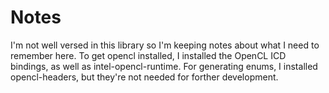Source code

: # Notes

I'm not well versed in this library so I'm keeping notes about what I need to remember here.
To get opencl installed, I installed the OpenCL ICD bindings, as well as intel-opencl-runtime.
For generating enums, I installed opencl-headers, but they're not needed for
forther development.
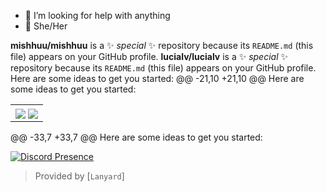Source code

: - 🤔 I’m looking for help with anything
- 💫 She/Her

**mishhuu/mishhuu** is a ✨ _special_ ✨ repository because its `README.md` (this file) appears on your GitHub profile.
**lucialv/lucialv** is a ✨ _special_ ✨ repository because its `README.md` (this file) appears on your GitHub profile.
Here are some ideas to get you started:
@@ -21,10 +21,10 @@ Here are some ideas to get you started:
<table>
  <tr>
    <td align="center" style="padding=0;width=50%;">
      <img align="center" style="padding=0;" src="https://grs.quantumly.dev/api/top-langs/?username=mishhuu&layout=compact&show_icons=true&title_color=4F8CC9&text_color=9f9f9f&bg_color=00000000&hide_border=true&icon_color=00000000&count_private=true" />
      <img align="center" style="padding=0;" src="https://grs.quantumly.dev/api/top-langs/?username=lucialv&layout=compact&show_icons=true&title_color=4F8CC9&text_color=9f9f9f&bg_color=00000000&hide_border=true&icon_color=00000000&count_private=true" />
    </td>
  </tr>
</table>
@@ -33,7 +33,7 @@ Here are some ideas to get you started:

[`GitHub Readme Stats`]: https://github.com/anuraghazra/github-readme-stats

[![Discord Presence](https://lanyard.cnrad.dev/api/518661454627602454)](https://discord.com/users/518661454627602454)

> Provided by [`Lanyard`]
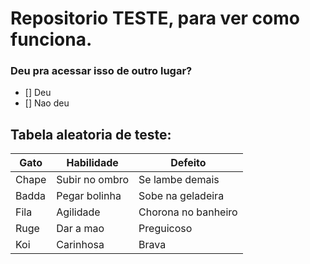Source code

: # Repositorio TESTE, para ver como funciona.
### Deu pra acessar isso de outro lugar?
- [] Deu
- [] Nao deu

## Tabela aleatoria de teste:
|Gato|Habilidade|Defeito|
|---|---|---|
|Chape|Subir no ombro| Se lambe demais|
|Badda|Pegar bolinha|Sobe na geladeira|
|Fila|Agilidade|Chorona no banheiro|
|Ruge|Dar a mao|Preguicoso|
|Koi|Carinhosa|Brava|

==============================

■ Assignment
Where the word "opencl" occurs in a line of the records, copy that line.

■ Solution to this exercise
To get opencl installed, I installed the OpenCL ICD bindings, as well as intel-opencl-runtime.
For generating enums, I installed opencl-headers, but they're not needed for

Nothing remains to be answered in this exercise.